Transtorno Borderline e Bipolar juntos: Que rolo é esse?

Cara, ter Borderline e Bipolar ao mesmo tempo deve ser punk. Imagina a montanha-russa emocional ao quadrado!

Pelo que entendo, a pessoa fica tipo, super instável. Uma hora tá eufórica, cheia de energia (mania do Bipolar), outra hora no fundo do poço, mega deprimida. E pra piorar, junta a impulsividade e os relacionamentos meio bagunçados do Borderline.

Lembro de uma amiga que tinha algo parecido. Era um caos. Brigava com todo mundo, gastava um dinheirão em coisas inúteis e depois se sentia a pior pessoa do mundo. Era de partir o coração.

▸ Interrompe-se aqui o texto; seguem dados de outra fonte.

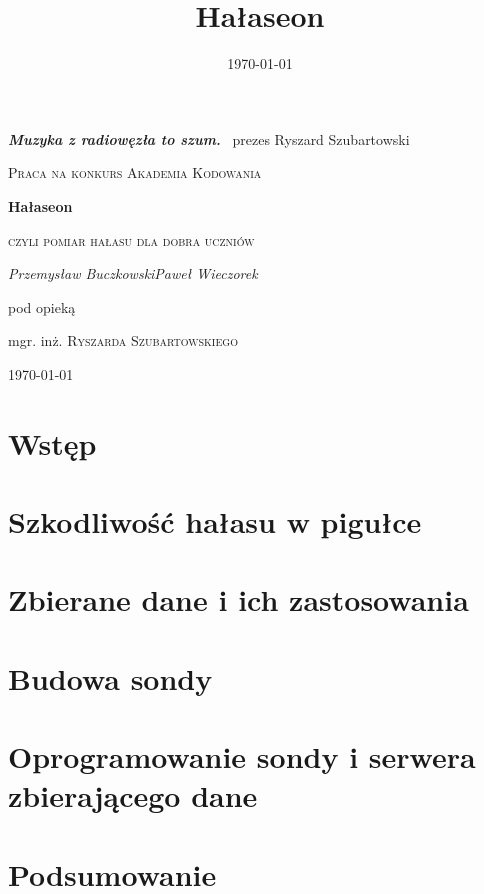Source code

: \documentclass[12pt, a4paper, twoside]{article}
\title{Hałaseon}
\date{\today}
\begin{document}
\begin{titlepage}
	\begin{flushright}
	{\large \color{Goldenrod} \emph{\textbf{Muzyka z radiowęzła to szum.}} \linebreak}
	~prezes Ryszard Szubartowski
	\end{flushright}
	\centering
	\vspace{1.5 cm}
	{\scshape Praca na konkurs Akademia Kodowania\par}
	\vspace{1.5 cm}
	{\huge\bfseries Hałaseon\par}
	\vspace{0.1cm}
	{\scshape\Large czyli pomiar hałasu dla dobra uczniów\par}
	\vspace{2cm}
	{\Large\itshape Przemysław Buczkowski\linebreak Paweł Wieczorek\par}
	\vfill
	pod opieką\par
	mgr. inż. \textsc{Ryszarda Szubartowskiego}

	\vfill

	{\large \today\par}
\end{titlepage}

\tableofcontents

\section{Wstęp}

\section{Szkodliwość hałasu w pigułce}

\section{Zbierane dane i ich zastosowania}

\section{Budowa sondy}

\section{Oprogramowanie sondy i serwera zbierającego dane}

\section{Podsumowanie}

\begin{thebibliography}{9}
\end{thebibliography}
\end{document}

Acho que o tratamento é bem específico, com terapia (tipo a DBT, que dizem ser boa para Borderline) e remédios para dar uma equilibrada no humor. Mas cada caso é um caso, né? Não tem receita mágica.

Informações rápidas:

  • O que é a combinação? Uma mistura complexa de instabilidade emocional (Borderline) e oscilações de humor (Bipolar).
  • Sintomas: Variações extremas de humor, impulsividade, relacionamentos instáveis, risco de autoagressão.
  • Tratamento: Psicoterapia (DBT) e medicação para estabilizar o humor.
  • Importante: Cada caso é único.

É possível ter borderline e narcisismo?

É possível sim ter os dois! Tipo, borderline e narcisismo, juntinhos! Sabia que um estudo mostrou que quase 40% das pessoas com borderline também tem traços de narcisismo?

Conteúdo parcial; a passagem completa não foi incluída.